According to a stewards report, stewards spoke to jockey Oliveros by phone immediately after the race.
“Mr. Oliveros said the horse was fighting the bit and bore out going into the turn and through the turn and did not switch leads until late stretch,” the report states. “Mr. Oliveros said the horse did the same thing when he galloped it in the morning, days before the race. Mr. Oliveros said he informed the trainer, L. Craig Cox, of the morning training situation. We spoke with Mr. Cox and he confirmed what the rider said, 'the horse wants to run in the middle of the track.'”

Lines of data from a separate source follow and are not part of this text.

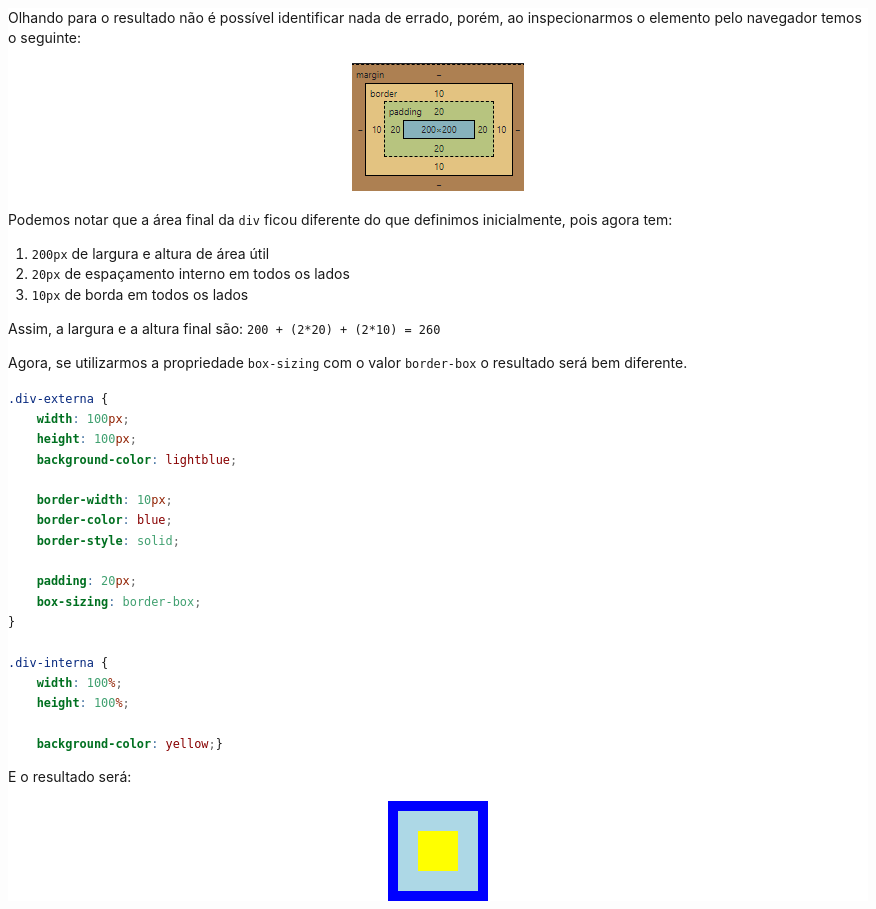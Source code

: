 Olhando para o resultado não é possível identificar nada de errado, porém, ao inspecionarmos o elemento pelo navegador temos o seguinte: 

<P align="center">
    <img src="assets/box-sizing-content-box.png">
</p>

Podemos notar que a área final da `div` ficou diferente do que definimos inicialmente, pois agora tem:
1. `200px` de largura e altura de área útil
1. `20px` de espaçamento interno em todos os lados
1. `10px` de borda em todos os lados 

Assim, a largura e a altura final são: `200 + (2*20) + (2*10) = 260`

Agora, se utilizarmos a propriedade `box-sizing` com o valor `border-box` o resultado será bem diferente.

```css
.div-externa {
    width: 100px;
    height: 100px;
    background-color: lightblue;

    border-width: 10px;
    border-color: blue;
    border-style: solid;

    padding: 20px;
    box-sizing: border-box;
}

.div-interna {
    width: 100%;
    height: 100%;

    background-color: yellow;}
```

E o resultado será:

<div style="display:flex;justify-content:center">
  <div style="width: 100px;height: 100px;background-color: lightblue;border-width: 10px;border-color: blue;border-style: solid;padding: 20px; box-sizing: border-box;">
    <div style="width: 100%;height: 100%;background-color: yellow;">
    </div>
  </div>
</div>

Cox also told stewards Oliveros galloped the horse in the same ring-bit used for the race.
Utana had won by 8 ¼ lengths on July 24 in her start prior to the fifth-place finish on Aug. 8. Cox told stewards her inside post position and horses to her outside that night prevented her from drifting out. The July 24 win was Utana's first start outside of California, where she'd won once in 12 races for trainers John Shirreffs and Bob Hess Jr.
The stewards report, which does not address wagering on the race, absolved Oliveros of any wrongdoing.
“The Board of Stewards believes that Charle Oliveros gave his best effort in riding the horse,” the report states. “As the horse bore out, the posture of the jockey indicated that he tried to maintain the course, the left rein was pulled tight against the bit as the right rein was loose and flopping with each stride of the horse. This is a clear indication that the jockey did not steer the horse off course towards the outside rail.”
Subsequent veterinary inspections of Utana found no physical reason for bearing out..
Oliveros rode Utana back to a third-place finish in a Sept. 4 sprint when she was favored at 3-2 odds. He was also aboard for her Oct. 3 victory.
There was no show wagering in her most recent winning race where she paid $2.60 to win and $2.20 to place.